This is a very interesting paper on the integration of sub-symbolic and symbolic systems. One of the main features of the described system is its ability to learn, both under unsupervised and supervised training. The authors have achieved an important step in the quest for artificial intelligence: from visual and acoustic inputs, give the system the ability to learn how to correlate what is important in the shown sequence, and then select an appropriate action for the perceived input signals. This was achieved in real-time, with real data, through inexpensive hardware--two personal computers, Web cameras, and a microphone.
Simple real-world scenarios were used to demonstrate the principles through card games using a pack of cards with pictures of objects with different attributes (for instance, color and shape). The system uses Prolog as a high-level formalism to represent objects and relationships, while PROGOL is used for inductive learning, working directly from raw visual and acoustic data (color, shape, and single word utterances). An attention mechanism based on motion analysis is used to select key frames, and objects’ attributes are clustered using unsupervised learning where different classes are denoted by the attribute labels. Finally, a supervised learning method is applied over the object’s attributes (a vector quantization-based nearest neighbor classifier is used). Audio signals are processed in a similar fashion using K-means clustering over the set of utterances. For each utterance, a symbolic data stream is created. In order to relate an object’s attributes to the uttered word, it is necessary to keep track of time. Once an utterance is classified, it is backtracked to the particular video segment so that audio and visual symbols can be correlated.
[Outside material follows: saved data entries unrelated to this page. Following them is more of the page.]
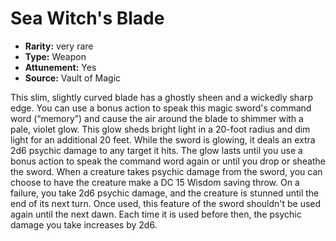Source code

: 
# Sea Witch's Blade

* **Rarity:** very rare
* **Type:** Weapon
* **Attunement:** Yes
* **Source:** Vault of Magic


This slim, slightly curved blade has a ghostly sheen and a wickedly sharp edge. You can use a bonus action to speak this magic sword's command word (“memory”) and cause the air around the blade to shimmer with a pale, violet glow. This glow sheds bright light in a 20-foot radius and dim light for an additional 20 feet. While the sword is glowing, it deals an extra 2d6 psychic damage to any target it hits. The glow lasts until you use a bonus action to speak the command word again or until you drop or sheathe the sword. When a creature takes psychic damage from the sword, you can choose to have the creature make a DC 15 Wisdom saving throw. On a failure, you take 2d6 psychic damage, and the creature is stunned until the end of its next turn. Once used, this feature of the sword shouldn't be used again until the next dawn. Each time it is used before then, the psychic damage you take increases by 2d6.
On the issue of linking perception to action, actions are defined as utterances; the system will choose to play back a sequence of video showing a person speaking the selected word according to current perceived visual signals.
The authors should be commended for tackling the difficult issue of symbol grounding. The burning question is how sensory projections can give rise to iconic representations, such that symbols can be attached to these providing a semantic interpretation of the world. A clear answer is provided, and its limitations are highlighted in this paper.